» **What to produce**
Lines before the one containing "## #[MtColumn] - Column" are to be left out; that line and every line after it, through the last line below, are to be reproduced exactly.

» **Dataset entries**
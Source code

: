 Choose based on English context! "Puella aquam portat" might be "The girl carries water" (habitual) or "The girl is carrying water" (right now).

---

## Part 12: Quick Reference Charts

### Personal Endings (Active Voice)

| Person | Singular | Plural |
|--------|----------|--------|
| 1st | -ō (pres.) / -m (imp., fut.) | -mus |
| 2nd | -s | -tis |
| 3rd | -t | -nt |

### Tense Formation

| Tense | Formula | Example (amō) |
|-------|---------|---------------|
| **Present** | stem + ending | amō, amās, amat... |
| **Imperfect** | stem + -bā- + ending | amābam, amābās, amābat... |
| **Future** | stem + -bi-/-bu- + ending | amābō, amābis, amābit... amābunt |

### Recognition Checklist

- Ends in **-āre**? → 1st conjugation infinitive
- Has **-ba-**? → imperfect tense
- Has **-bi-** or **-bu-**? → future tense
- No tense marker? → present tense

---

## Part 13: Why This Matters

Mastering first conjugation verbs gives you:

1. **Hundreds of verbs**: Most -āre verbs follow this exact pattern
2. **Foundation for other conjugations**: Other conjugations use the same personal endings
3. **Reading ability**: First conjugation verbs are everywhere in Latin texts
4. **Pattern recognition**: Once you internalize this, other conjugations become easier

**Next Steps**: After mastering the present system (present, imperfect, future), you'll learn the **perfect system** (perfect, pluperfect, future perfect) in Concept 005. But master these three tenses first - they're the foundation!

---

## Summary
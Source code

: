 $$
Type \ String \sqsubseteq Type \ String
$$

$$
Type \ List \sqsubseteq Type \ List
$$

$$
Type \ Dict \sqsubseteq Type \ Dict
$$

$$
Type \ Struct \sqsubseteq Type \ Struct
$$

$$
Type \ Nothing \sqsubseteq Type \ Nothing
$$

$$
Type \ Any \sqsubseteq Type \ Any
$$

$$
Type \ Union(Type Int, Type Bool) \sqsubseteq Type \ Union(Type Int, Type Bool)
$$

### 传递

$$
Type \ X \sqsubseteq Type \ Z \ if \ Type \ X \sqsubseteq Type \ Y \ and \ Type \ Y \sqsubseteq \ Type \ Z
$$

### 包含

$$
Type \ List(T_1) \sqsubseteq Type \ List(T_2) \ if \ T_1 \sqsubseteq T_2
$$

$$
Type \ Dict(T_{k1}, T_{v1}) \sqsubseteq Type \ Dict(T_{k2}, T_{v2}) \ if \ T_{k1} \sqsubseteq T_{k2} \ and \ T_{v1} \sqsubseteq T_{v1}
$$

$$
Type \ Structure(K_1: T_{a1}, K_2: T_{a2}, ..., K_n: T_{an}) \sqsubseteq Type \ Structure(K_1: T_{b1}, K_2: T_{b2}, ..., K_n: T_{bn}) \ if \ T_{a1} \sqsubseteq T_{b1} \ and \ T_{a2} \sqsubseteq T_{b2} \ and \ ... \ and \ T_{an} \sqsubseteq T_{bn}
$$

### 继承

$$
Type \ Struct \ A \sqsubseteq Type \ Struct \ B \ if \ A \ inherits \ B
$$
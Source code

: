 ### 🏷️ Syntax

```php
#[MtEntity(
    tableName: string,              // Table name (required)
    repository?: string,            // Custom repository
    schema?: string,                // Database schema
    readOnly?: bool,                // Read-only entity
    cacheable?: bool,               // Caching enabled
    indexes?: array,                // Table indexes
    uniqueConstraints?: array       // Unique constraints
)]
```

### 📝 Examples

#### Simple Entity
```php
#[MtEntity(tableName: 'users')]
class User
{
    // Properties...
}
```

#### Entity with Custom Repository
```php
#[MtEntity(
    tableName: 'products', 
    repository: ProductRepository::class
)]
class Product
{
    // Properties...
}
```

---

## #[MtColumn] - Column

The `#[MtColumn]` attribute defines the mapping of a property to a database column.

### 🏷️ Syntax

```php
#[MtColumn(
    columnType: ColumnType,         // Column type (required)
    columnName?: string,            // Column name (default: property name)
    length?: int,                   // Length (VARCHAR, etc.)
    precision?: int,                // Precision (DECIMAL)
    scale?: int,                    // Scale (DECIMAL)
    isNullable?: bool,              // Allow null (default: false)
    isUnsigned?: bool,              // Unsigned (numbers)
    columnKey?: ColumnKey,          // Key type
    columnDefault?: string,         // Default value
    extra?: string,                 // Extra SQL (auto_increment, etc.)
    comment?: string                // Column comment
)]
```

» **Answer to this problem**
## #[MtColumn] - Column

The `#[MtColumn]` attribute defines the mapping of a property to a database column.

### 🏷️ Syntax

```php
#[MtColumn(
    columnType: ColumnType,         // Column type (required)
    columnName?: string,            // Column name (default: property name)
    length?: int,                   // Length (VARCHAR, etc.)
    precision?: int,                // Precision (DECIMAL)
    scale?: int,                    // Scale (DECIMAL)
    isNullable?: bool,              // Allow null (default: false)
    isUnsigned?: bool,              // Unsigned (numbers)
    columnKey?: ColumnKey,          // Key type
    columnDefault?: string,         // Default value
    extra?: string,                 // Extra SQL (auto_increment, etc.)
    comment?: string                // Column comment
)]
```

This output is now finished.